Listen to music on iPhone 1.1.4 with a Bluetooth headset

Jun 13, '08 07:30:00AM

Contributed by: u2mr2os2

Prior to the iPhone software version 1.1.4, you could listen to the iPod audio over a Bluetooth headset if you did the trick of switching to the voicemail screen and selecting the headset for audio. This still works, but you can't leave this screen and you can't sleep the phone, or the headset audio is disabled.

What I found was that you can get the old functionality back by doing the following:

  1. Start the iPod audio.
  2. Go to the voicemail screen and enable the headset audio.
  3. Double tap the home button to bring up the iPod controller.
  4. Press "iPod", which will take you to the iPod app.
  5. Double tap the home button again, which will take you to the speed dial screen.
The headset audio will now be on, and you can also go to other apps or sleep the phone and it will continue. If you go back to the voicemail screen and move away from it normally, the headset audio will stop. In fact, you have to do this step to turn it off (I think a call ending will cancel it too). This is important as I think it leaves the headset audio link active even if you pause the iPod audio, which will drain the batteries.

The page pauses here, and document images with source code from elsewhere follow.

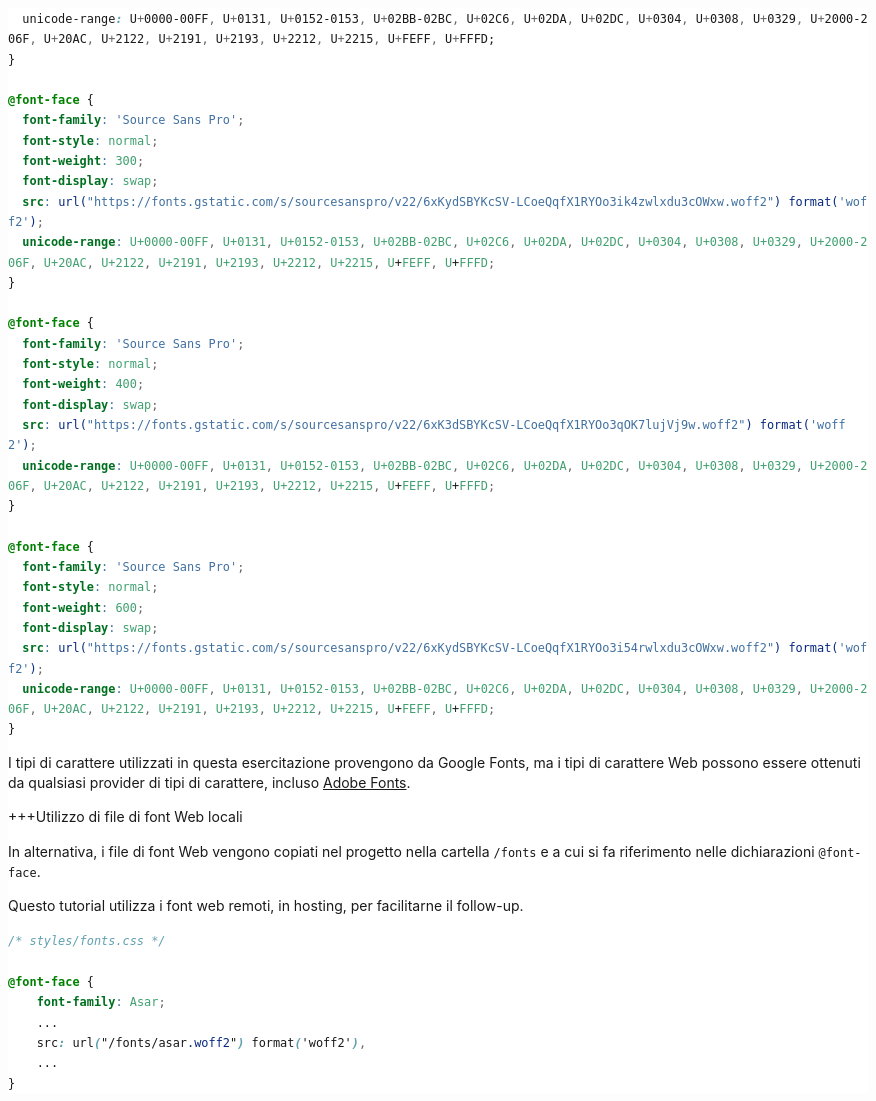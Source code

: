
 ```css
  unicode-range: U+0000-00FF, U+0131, U+0152-0153, U+02BB-02BC, U+02C6, U+02DA, U+02DC, U+0304, U+0308, U+0329, U+2000-206F, U+20AC, U+2122, U+2191, U+2193, U+2212, U+2215, U+FEFF, U+FFFD;
}

@font-face {
  font-family: 'Source Sans Pro';
  font-style: normal;
  font-weight: 300;
  font-display: swap;
  src: url("https://fonts.gstatic.com/s/sourcesanspro/v22/6xKydSBYKcSV-LCoeQqfX1RYOo3ik4zwlxdu3cOWxw.woff2") format('woff2');
  unicode-range: U+0000-00FF, U+0131, U+0152-0153, U+02BB-02BC, U+02C6, U+02DA, U+02DC, U+0304, U+0308, U+0329, U+2000-206F, U+20AC, U+2122, U+2191, U+2193, U+2212, U+2215, U+FEFF, U+FFFD;
}

@font-face {
  font-family: 'Source Sans Pro';
  font-style: normal;
  font-weight: 400;
  font-display: swap;
  src: url("https://fonts.gstatic.com/s/sourcesanspro/v22/6xK3dSBYKcSV-LCoeQqfX1RYOo3qOK7lujVj9w.woff2") format('woff2');
  unicode-range: U+0000-00FF, U+0131, U+0152-0153, U+02BB-02BC, U+02C6, U+02DA, U+02DC, U+0304, U+0308, U+0329, U+2000-206F, U+20AC, U+2122, U+2191, U+2193, U+2212, U+2215, U+FEFF, U+FFFD;
}

@font-face {
  font-family: 'Source Sans Pro';
  font-style: normal;
  font-weight: 600;
  font-display: swap;
  src: url("https://fonts.gstatic.com/s/sourcesanspro/v22/6xKydSBYKcSV-LCoeQqfX1RYOo3i54rwlxdu3cOWxw.woff2") format('woff2');
  unicode-range: U+0000-00FF, U+0131, U+0152-0153, U+02BB-02BC, U+02C6, U+02DA, U+02DC, U+0304, U+0308, U+0329, U+2000-206F, U+20AC, U+2122, U+2191, U+2193, U+2212, U+2215, U+FEFF, U+FFFD;
}
```

I tipi di carattere utilizzati in questa esercitazione provengono da Google Fonts, ma i tipi di carattere Web possono essere ottenuti da qualsiasi provider di tipi di carattere, incluso [Adobe Fonts](https://fonts.adobe.com/).

+++Utilizzo di file di font Web locali

In alternativa, i file di font Web vengono copiati nel progetto nella cartella `/fonts` e a cui si fa riferimento nelle dichiarazioni `@font-face`.

Questo tutorial utilizza i font web remoti, in hosting, per facilitarne il follow-up.

```css
/* styles/fonts.css */

@font-face { 
    font-family: Asar;
    ...
    src: url("/fonts/asar.woff2") format('woff2'),
    ...
}
```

If you leave the Bluetooth audio selected in the voicemail screen, you won't have to select that every time. The headset audio will activate as soon as you go into the voicemail screen. It may sound like a bother, but it's not too bad once your fingers get used to the sequence. Obviously, you have to have your home button double-tap setting set to go to the phone favorites, and enable the iPod controlls.

Of course, you wouldn't and can't listen this way for a long time, but this is useful for listening to podcasts in the car. I wear the headset anyway, and my drive is only 15-20 minutes each way, so one charge gets me through the day. Also I don't need my podcasts in stereo.

It seems the "bug" that allows this is the phone screen turns off headset audio if you leave the voicemail screen. However, when returning to the phone app via the home button shortcut, it re-enables the audio because it thinks it is going back to the voicemail screen, but gets redirected to the speed dial screen in a way that bypasses turning off the headset audio.